**Problem description**
For the listing that follows, give again exactly the lines from the one with "- [BackEnd](https://github.com/Fazeur95/spotify-back)" to the one with "- **Modern Design**", including both.

**Given records**
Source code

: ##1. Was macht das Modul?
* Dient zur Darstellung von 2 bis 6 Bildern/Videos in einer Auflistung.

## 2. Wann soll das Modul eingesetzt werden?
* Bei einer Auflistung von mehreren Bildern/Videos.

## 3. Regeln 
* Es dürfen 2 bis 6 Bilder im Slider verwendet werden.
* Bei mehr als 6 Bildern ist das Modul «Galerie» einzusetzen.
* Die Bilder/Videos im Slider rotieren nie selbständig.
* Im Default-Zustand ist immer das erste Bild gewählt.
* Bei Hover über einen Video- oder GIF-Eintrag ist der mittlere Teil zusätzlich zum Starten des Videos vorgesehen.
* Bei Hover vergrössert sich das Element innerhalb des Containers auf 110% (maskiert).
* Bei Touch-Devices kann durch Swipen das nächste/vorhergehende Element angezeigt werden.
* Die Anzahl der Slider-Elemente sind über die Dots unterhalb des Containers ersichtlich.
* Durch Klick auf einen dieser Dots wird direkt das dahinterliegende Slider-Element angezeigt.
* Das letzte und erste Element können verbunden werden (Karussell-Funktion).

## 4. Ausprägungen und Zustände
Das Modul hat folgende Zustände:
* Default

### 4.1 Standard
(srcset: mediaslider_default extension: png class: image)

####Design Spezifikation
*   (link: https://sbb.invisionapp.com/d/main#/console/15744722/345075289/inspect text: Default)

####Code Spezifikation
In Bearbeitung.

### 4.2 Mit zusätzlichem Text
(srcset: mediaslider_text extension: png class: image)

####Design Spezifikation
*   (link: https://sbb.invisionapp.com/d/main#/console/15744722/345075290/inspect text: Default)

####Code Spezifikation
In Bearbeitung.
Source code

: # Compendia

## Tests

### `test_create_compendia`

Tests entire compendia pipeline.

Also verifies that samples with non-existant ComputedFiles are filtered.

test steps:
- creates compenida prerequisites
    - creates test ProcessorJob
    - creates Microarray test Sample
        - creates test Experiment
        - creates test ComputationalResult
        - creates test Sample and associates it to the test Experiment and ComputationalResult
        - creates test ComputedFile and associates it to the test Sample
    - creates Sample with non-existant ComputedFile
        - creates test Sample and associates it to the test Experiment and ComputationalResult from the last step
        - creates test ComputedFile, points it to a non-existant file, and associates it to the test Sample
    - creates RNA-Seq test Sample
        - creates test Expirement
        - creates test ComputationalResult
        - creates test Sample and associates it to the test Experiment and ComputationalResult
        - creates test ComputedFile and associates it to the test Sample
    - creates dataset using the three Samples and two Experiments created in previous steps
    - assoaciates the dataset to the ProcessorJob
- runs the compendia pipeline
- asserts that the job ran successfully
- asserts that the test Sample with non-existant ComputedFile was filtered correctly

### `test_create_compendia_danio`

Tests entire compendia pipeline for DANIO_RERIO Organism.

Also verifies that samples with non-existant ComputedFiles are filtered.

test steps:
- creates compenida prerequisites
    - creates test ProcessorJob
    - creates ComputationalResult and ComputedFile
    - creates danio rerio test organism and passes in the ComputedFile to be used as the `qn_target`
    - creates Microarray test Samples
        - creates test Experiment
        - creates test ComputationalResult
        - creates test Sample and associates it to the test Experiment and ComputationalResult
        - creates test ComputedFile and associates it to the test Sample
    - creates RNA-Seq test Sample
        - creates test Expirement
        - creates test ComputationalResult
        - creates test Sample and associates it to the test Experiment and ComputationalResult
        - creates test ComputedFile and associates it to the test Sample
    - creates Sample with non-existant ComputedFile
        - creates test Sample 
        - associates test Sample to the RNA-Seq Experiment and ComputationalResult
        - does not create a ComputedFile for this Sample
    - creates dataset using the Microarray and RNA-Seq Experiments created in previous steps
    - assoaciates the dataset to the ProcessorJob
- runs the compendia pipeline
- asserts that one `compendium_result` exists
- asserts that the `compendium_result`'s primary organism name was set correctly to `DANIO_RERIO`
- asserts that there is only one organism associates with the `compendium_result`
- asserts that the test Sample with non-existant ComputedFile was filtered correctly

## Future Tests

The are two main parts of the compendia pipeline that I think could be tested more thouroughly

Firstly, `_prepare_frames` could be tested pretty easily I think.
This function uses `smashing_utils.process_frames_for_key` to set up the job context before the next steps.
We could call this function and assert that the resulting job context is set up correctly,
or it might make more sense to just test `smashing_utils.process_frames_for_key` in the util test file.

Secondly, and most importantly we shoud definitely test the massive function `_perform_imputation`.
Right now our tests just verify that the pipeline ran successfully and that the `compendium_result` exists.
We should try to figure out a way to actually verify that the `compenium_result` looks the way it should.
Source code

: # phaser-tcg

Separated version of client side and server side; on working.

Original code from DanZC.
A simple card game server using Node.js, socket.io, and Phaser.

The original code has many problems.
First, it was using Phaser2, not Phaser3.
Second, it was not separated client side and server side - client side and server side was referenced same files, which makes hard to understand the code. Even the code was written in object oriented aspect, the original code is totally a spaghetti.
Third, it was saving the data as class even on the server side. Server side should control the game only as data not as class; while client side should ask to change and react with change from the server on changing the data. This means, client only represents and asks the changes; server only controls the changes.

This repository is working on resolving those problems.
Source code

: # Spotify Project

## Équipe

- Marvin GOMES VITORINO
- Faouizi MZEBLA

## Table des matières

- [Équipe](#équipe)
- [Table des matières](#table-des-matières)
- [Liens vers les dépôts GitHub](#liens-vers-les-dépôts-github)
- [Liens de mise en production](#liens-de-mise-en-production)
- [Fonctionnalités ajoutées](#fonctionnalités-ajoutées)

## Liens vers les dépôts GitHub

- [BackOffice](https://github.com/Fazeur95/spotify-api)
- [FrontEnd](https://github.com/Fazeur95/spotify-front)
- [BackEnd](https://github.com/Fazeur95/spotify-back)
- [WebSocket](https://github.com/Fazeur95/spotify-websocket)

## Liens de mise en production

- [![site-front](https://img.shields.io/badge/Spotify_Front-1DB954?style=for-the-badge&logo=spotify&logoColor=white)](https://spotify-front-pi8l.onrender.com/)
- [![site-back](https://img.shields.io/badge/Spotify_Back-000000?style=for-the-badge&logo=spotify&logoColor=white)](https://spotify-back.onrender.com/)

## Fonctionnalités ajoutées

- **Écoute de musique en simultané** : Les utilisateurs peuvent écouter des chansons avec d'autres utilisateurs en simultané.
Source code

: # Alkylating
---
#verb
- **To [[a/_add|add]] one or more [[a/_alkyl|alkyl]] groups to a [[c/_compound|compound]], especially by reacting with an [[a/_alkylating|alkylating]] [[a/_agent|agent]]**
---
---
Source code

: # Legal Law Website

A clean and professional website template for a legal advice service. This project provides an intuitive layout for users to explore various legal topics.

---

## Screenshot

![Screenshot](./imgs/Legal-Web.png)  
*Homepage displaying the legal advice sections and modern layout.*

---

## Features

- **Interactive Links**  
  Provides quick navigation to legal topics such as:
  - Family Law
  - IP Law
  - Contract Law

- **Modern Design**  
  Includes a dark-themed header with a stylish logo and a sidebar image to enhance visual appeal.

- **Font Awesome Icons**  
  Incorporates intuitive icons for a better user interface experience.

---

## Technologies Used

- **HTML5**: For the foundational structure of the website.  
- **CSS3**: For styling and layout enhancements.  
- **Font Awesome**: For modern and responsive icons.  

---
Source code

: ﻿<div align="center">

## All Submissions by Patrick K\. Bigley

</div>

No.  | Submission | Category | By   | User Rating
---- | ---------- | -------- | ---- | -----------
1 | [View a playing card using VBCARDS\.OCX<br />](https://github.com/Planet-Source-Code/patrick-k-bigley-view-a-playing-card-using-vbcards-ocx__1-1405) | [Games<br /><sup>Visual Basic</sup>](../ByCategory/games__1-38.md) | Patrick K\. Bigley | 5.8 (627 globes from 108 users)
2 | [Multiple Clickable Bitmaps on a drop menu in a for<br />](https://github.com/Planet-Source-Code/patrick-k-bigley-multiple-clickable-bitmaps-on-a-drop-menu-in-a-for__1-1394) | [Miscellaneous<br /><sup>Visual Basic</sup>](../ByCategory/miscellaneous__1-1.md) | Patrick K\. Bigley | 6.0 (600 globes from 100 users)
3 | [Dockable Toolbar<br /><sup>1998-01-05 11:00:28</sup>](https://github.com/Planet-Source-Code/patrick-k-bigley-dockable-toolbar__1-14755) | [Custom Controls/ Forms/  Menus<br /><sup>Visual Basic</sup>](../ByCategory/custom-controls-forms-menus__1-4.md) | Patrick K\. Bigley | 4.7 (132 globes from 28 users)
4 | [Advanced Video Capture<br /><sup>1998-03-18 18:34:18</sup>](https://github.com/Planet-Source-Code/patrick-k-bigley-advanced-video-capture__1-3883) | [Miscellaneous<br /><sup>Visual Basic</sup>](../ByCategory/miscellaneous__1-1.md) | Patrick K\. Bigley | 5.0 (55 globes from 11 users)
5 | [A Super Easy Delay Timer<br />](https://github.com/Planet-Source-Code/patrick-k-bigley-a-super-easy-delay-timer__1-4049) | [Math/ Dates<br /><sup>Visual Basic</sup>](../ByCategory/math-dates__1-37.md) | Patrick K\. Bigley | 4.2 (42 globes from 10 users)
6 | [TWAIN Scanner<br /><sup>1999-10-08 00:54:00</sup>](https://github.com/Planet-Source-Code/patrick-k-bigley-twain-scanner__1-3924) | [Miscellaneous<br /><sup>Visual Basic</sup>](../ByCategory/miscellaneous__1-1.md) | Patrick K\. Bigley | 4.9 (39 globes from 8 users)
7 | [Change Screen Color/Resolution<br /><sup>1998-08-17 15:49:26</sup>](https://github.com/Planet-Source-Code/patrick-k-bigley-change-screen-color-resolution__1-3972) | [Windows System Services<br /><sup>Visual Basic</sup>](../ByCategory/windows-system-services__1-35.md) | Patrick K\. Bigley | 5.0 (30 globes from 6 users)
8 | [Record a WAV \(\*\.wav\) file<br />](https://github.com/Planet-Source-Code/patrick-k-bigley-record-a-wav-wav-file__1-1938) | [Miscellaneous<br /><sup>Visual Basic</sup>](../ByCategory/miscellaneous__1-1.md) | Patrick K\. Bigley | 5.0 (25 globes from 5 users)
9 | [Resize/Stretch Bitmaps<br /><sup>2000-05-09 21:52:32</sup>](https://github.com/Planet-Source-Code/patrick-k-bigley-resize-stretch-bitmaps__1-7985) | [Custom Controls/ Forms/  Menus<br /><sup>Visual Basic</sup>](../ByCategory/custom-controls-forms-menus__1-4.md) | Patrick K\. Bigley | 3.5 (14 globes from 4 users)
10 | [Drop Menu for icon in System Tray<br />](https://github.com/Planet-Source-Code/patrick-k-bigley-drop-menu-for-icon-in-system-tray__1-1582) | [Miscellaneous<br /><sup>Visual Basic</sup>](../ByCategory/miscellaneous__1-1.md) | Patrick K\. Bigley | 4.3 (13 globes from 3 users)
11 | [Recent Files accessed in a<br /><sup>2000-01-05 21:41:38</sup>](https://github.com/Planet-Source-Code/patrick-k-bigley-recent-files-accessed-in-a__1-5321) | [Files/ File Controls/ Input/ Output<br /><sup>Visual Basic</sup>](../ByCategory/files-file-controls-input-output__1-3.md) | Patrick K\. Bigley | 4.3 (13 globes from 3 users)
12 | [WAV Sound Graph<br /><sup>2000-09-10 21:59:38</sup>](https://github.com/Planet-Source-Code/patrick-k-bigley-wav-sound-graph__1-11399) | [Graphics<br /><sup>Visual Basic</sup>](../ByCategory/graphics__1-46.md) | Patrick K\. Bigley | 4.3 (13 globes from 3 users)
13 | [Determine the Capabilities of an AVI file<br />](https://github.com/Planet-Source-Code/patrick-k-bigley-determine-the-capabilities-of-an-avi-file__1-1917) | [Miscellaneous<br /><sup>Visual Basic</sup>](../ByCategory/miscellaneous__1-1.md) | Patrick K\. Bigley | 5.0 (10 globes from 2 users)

**Task answer**
- [BackEnd](https://github.com/Fazeur95/spotify-back)
- [WebSocket](https://github.com/Fazeur95/spotify-websocket)

## Liens de mise en production

- [![site-front](https://img.shields.io/badge/Spotify_Front-1DB954?style=for-the-badge&logo=spotify&logoColor=white)](https://spotify-front-pi8l.onrender.com/)
- [![site-back](https://img.shields.io/badge/Spotify_Back-000000?style=for-the-badge&logo=spotify&logoColor=white)](https://spotify-back.onrender.com/)

## Fonctionnalités ajoutées

- **Écoute de musique en simultané** : Les utilisateurs peuvent écouter des chansons avec d'autres utilisateurs en simultané.
Source code

: # Alkylating
---
#verb
- **To [[a/_add|add]] one or more [[a/_alkyl|alkyl]] groups to a [[c/_compound|compound]], especially by reacting with an [[a/_alkylating|alkylating]] [[a/_agent|agent]]**
---
---
Source code

: # Legal Law Website

A clean and professional website template for a legal advice service. This project provides an intuitive layout for users to explore various legal topics.

---

## Screenshot

![Screenshot](./imgs/Legal-Web.png)  
*Homepage displaying the legal advice sections and modern layout.*

---

## Features

- **Interactive Links**  
  Provides quick navigation to legal topics such as:
  - Family Law
  - IP Law
  - Contract Law

- **Modern Design**  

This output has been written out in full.